• **Task item**: Give again, word for word, every line in the entries below from the line with "value from 0" up to and including the line with "(...end string table)", and no other line.

(Entries taken from a collection)

━━━━━━━━━━━━━━━━━━━━

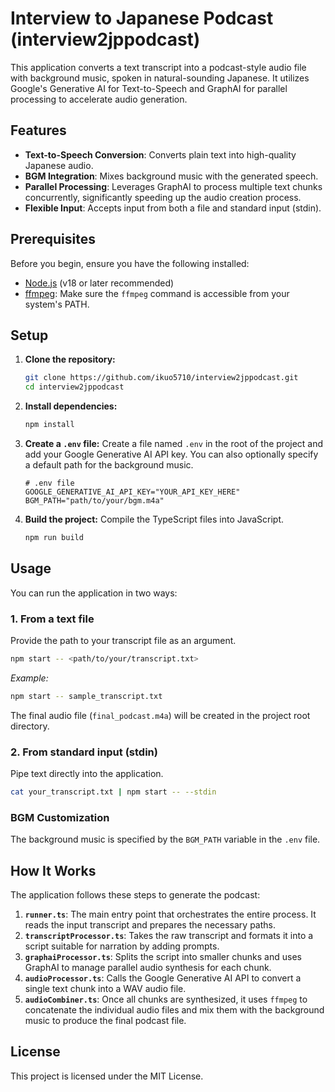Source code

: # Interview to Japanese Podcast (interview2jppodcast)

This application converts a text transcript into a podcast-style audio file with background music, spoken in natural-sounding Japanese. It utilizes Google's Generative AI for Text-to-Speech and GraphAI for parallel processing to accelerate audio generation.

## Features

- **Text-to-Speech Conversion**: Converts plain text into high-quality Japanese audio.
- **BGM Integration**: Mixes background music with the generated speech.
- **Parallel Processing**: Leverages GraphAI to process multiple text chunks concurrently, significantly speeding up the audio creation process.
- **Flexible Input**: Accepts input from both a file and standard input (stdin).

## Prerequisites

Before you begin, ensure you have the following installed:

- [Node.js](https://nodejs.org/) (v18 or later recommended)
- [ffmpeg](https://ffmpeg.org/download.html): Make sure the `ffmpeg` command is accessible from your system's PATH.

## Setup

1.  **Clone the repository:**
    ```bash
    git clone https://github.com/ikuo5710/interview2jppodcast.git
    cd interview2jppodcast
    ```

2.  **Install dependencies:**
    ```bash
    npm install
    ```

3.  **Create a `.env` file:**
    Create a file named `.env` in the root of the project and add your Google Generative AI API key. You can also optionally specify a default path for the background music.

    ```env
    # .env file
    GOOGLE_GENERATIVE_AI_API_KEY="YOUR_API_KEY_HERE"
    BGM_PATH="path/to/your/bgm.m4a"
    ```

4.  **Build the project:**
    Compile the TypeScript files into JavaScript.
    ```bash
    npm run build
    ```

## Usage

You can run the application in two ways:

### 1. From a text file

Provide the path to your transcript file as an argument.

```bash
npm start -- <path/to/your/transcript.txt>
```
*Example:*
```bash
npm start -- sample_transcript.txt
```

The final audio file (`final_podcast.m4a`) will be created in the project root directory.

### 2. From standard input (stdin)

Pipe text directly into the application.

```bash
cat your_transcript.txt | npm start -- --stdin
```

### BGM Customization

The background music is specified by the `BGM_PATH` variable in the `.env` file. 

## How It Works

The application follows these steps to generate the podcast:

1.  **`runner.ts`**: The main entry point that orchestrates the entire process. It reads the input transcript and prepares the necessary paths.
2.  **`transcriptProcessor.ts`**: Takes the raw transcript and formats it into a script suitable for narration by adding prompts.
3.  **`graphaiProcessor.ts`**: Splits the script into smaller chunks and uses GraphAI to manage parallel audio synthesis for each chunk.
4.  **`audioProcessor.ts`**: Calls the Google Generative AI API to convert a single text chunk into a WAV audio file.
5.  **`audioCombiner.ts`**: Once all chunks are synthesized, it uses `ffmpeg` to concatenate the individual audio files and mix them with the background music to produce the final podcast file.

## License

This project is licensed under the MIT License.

━━━━━━━━━━━━━━━━━━━━

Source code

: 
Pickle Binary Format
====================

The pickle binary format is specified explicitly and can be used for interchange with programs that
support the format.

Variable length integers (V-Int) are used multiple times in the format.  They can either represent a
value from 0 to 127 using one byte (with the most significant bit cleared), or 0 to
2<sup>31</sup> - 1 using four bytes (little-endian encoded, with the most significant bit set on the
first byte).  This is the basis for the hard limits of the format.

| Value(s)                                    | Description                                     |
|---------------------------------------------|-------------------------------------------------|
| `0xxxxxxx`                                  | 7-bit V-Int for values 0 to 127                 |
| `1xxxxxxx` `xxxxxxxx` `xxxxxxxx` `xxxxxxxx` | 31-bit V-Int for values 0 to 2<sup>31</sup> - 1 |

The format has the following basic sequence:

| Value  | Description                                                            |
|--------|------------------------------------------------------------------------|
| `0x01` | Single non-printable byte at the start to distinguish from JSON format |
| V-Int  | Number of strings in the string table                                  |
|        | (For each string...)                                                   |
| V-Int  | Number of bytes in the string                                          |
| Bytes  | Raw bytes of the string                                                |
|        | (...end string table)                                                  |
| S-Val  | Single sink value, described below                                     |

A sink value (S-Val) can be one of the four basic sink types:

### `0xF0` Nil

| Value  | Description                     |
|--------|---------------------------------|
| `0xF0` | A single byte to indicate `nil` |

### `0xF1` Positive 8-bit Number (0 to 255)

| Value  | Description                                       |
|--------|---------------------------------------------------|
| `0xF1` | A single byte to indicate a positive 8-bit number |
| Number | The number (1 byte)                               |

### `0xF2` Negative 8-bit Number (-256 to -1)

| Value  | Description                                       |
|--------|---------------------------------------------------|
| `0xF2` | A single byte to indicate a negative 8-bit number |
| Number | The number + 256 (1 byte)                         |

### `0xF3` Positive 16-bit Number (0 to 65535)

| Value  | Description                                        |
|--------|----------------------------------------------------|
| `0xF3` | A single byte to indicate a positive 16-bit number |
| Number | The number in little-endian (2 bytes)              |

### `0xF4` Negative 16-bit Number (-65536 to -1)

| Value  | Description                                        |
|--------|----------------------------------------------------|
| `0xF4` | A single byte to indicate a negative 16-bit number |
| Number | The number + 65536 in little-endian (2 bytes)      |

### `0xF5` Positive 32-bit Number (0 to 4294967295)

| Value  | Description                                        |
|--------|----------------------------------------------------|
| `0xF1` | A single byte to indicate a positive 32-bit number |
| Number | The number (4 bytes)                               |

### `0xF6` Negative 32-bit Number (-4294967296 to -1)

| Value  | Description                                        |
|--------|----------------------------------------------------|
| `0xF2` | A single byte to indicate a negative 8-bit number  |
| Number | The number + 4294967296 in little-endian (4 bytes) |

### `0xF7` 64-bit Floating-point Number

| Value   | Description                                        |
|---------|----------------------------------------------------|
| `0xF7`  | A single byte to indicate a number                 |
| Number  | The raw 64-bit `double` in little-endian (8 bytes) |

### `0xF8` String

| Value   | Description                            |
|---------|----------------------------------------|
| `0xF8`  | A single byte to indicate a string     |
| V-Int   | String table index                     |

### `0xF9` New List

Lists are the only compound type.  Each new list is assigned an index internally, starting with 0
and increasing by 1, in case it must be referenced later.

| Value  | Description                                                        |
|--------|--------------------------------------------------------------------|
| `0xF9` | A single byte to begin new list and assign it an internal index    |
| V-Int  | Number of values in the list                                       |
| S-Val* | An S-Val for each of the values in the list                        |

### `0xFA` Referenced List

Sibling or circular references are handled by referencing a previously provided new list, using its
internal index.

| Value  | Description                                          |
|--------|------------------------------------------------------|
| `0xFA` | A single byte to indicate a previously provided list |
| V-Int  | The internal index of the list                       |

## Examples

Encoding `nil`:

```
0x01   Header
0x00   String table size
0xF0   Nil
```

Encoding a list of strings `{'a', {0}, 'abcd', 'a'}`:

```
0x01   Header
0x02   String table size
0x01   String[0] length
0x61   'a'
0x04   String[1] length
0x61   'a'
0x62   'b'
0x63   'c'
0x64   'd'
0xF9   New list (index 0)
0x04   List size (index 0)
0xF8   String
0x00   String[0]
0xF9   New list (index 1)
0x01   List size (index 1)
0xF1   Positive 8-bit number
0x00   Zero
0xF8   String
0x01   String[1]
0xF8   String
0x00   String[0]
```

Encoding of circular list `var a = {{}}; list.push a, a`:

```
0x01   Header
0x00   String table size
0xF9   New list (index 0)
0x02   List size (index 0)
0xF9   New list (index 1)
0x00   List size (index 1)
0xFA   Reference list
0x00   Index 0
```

━━━━━━━━━━━━━━━━━━━━

• **Exercise result**:
value from 0 to 127 using one byte (with the most significant bit cleared), or 0 to
2<sup>31</sup> - 1 using four bytes (little-endian encoded, with the most significant bit set on the
first byte).  This is the basis for the hard limits of the format.

| Value(s)                                    | Description                                     |
|---------------------------------------------|-------------------------------------------------|
| `0xxxxxxx`                                  | 7-bit V-Int for values 0 to 127                 |
| `1xxxxxxx` `xxxxxxxx` `xxxxxxxx` `xxxxxxxx` | 31-bit V-Int for values 0 to 2<sup>31</sup> - 1 |

The format has the following basic sequence:

| Value  | Description                                                            |
|--------|------------------------------------------------------------------------|
| `0x01` | Single non-printable byte at the start to distinguish from JSON format |
| V-Int  | Number of strings in the string table                                  |
|        | (For each string...)                                                   |
| V-Int  | Number of bytes in the string                                          |
| Bytes  | Raw bytes of the string                                                |
|        | (...end string table)                                                  |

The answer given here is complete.